Maven ran his hand through his hair. “You’ve got to remember, McKnight, Simon Grant was an old union man, going back a long way. He was president of the dockworkers’ union for seven years, in fact. This was back in the sixties and seventies.”

“When Sault Ste. Marie was Sin Central.”

“I wouldn’t go around saying that,” Maven said. “Like I told you before, people around here like to keep that stuff in the past.”

“Okay, fine. Just tell me what kind of trouble he got into.”

“He really didn’t. At least not on the record. He was a material witness to a number of cases back then-menacing, assault, a couple of smuggling cases. The line of work he was in, you almost have to run into that sort of thing.”

“Is that all you can tell me?”

Maven put his hands up. “It’s a long time ago,” he said. “The man is dead. There’s not much more you’re gonna find out now.”

“We’ll see about that.”

“McKnight, you’re keeping your promise to me, right? You’re staying away from the Grant brothers?”

“So far, yes.”

“McKnight, I swear to God…”

“Thank you, Chief,” I said as I stood up. I looked him in the eye. “I mean that. Thank you.”

“Stay away from them,” he said, standing up himself. “Do you hear me?”

“I hear you,” I said. “Loud and clear.”

I kept hearing him, all the way down the hall, until I walked out the lobby door into the cold air.
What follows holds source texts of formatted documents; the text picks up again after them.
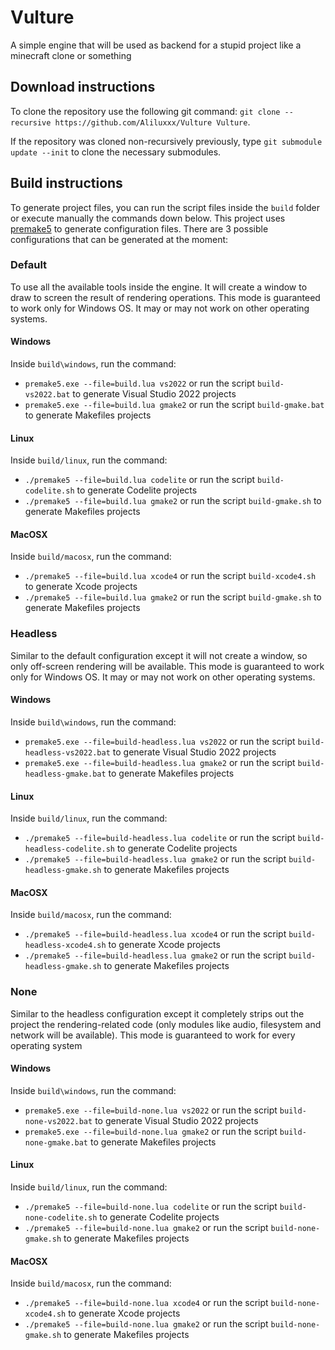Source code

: # Vulture
A simple engine that will be used as backend for a stupid project like a minecraft clone or something

## Download instructions

To clone the repository use the following git command:
`git clone --recursive https://github.com/Aliluxxx/Vulture Vulture`.

If the repository was cloned non-recursively previously, type `git submodule update --init` to clone the necessary submodules.

## Build instructions
To generate project files, you can run the script files inside the `build` folder or execute manually the commands down below. This project uses [premake5](https://premake.github.io/) to generate configuration files.
There are 3 possible configurations that can be generated at the moment:

### Default
To use all the available tools inside the engine. It will create a window to draw to screen the result of rendering operations. This mode is guaranteed to work only for Windows OS. It may or may not work on other operating systems.

#### Windows
Inside `build\windows`, run the command:
- `premake5.exe --file=build.lua vs2022` or run the script `build-vs2022.bat` to generate Visual Studio 2022 projects
- `premake5.exe --file=build.lua gmake2` or run the script `build-gmake.bat` to generate Makefiles projects

#### Linux
Inside `build/linux`, run the command:
- `./premake5 --file=build.lua codelite` or run the script `build-codelite.sh` to generate Codelite projects
- `./premake5 --file=build.lua gmake2` or run the script `build-gmake.sh` to generate Makefiles projects

#### MacOSX
Inside `build/macosx`, run the command:
- `./premake5 --file=build.lua xcode4` or run the script `build-xcode4.sh` to generate Xcode projects
- `./premake5 --file=build.lua gmake2` or run the script `build-gmake.sh` to generate Makefiles projects

### Headless
Similar to the default configuration except it will not create a window, so only off-screen rendering will be available. This mode is guaranteed to work only for Windows OS. It may or may not work on other operating systems.

#### Windows
Inside `build\windows`, run the command:
- `premake5.exe --file=build-headless.lua vs2022` or run the script `build-headless-vs2022.bat` to generate Visual Studio 2022 projects
- `premake5.exe --file=build-headless.lua gmake2` or run the script `build-headless-gmake.bat` to generate Makefiles projects

#### Linux
Inside `build/linux`, run the command:
- `./premake5 --file=build-headless.lua codelite` or run the script `build-headless-codelite.sh` to generate Codelite projects
- `./premake5 --file=build-headless.lua gmake2` or run the script `build-headless-gmake.sh` to generate Makefiles projects

#### MacOSX
Inside `build/macosx`, run the command:
- `./premake5 --file=build-headless.lua xcode4` or run the script `build-headless-xcode4.sh` to generate Xcode projects
- `./premake5 --file=build-headless.lua gmake2` or run the script `build-headless-gmake.sh` to generate Makefiles projects

### None
Similar to the headless configuration except it completely strips out the project the rendering-related code (only modules like audio, filesystem and network will be available). This mode is guaranteed to work for every operating system

#### Windows
Inside `build\windows`, run the command:
- `premake5.exe --file=build-none.lua vs2022` or run the script `build-none-vs2022.bat` to generate Visual Studio 2022 projects
- `premake5.exe --file=build-none.lua gmake2` or run the script `build-none-gmake.bat` to generate Makefiles projects

#### Linux
Inside `build/linux`, run the command:
- `./premake5 --file=build-none.lua codelite` or run the script `build-none-codelite.sh` to generate Codelite projects
- `./premake5 --file=build-none.lua gmake2` or run the script `build-none-gmake.sh` to generate Makefiles projects

#### MacOSX
Inside `build/macosx`, run the command:
- `./premake5 --file=build-none.lua xcode4` or run the script `build-none-xcode4.sh` to generate Xcode projects
- `./premake5 --file=build-none.lua gmake2` or run the script `build-none-gmake.sh` to generate Makefiles projects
When I had the heater going enough to use my hands, I dialed Mac Henderson’s number on my cell phone. It rang a few times, then a woman answered. I asked for Mac. She asked me to hold for a moment. A few seconds passed. Then I heard a male voice on the line. It was a deep voice. It didn’t sound like that of an old man. I introduced myself, told him that Roy Maven had given me his number.

“Roy Maven!” the man said. “How is that old bird doing? I haven’t heard from him in ten years.”
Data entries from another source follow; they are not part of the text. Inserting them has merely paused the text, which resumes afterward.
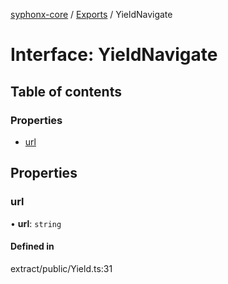 [syphonx-core](../README.md) / [Exports](../modules.md) / YieldNavigate

# Interface: YieldNavigate

## Table of contents

### Properties

- [url](YieldNavigate.md#url)

## Properties

### url

• **url**: `string`

#### Defined in

extract/public/Yield.ts:31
“He’s just fine,” I said. “As mellow as ever.”

That got the man laughing. “Roy was a real live wire back in the day,” he said. “I don’t imagine that’s changed much.”

“I’m sorry to bother you, sir, but I was wondering if you’d be willing to discuss an old case.”

“I’ve been off the job for almost twenty years now, but go ahead.”

“The man’s name was Jean Reynaud-”

“Murdered outside the Ojibway Hotel. Shot in the back of the head.”

“Okay, I guess you remember.”

“I’ll tell you why, Mr. McKnight. In twenty-seven years on the police force, I might have seen, I don’t know, maybe seven or eight murders? Were you living up there back in the seventies?”

“No,” I said, “but I know things were a lot different then.”

“Yeah, different is one word for it. But I tell you, even with all that other stuff going on, we never had many murders in town. That’s not counting the lake, of course. Old Superior, she’d kill a half-dozen men every year. I’m sure she still does.”

“Yes, sir.”

“Anyway, what did I say, seven murders? Maybe eight? Every single one of them I solved except one.”

“Jean Reynaud.”

“Exactly. I got absolutely nowhere with that one. No weapon recovered. No witnesses. The victim has no apparent ties to anyone in the area at all. I mean, absolutely nothing. Really no physical evidence at all, aside from a. 45 caliber slug that went right through the back of the poor man’s head and out through his face. Aside from that, we didn’t have a thing to go on.”

“I was a police officer myself for eight years,” I said. “Down in Detroit. So I think I know what you mean. There’s no such thing as a totally random crime.”

“Exactly,” he said. “Just what you say. Yet this was as close to random as I ever saw, before or since.”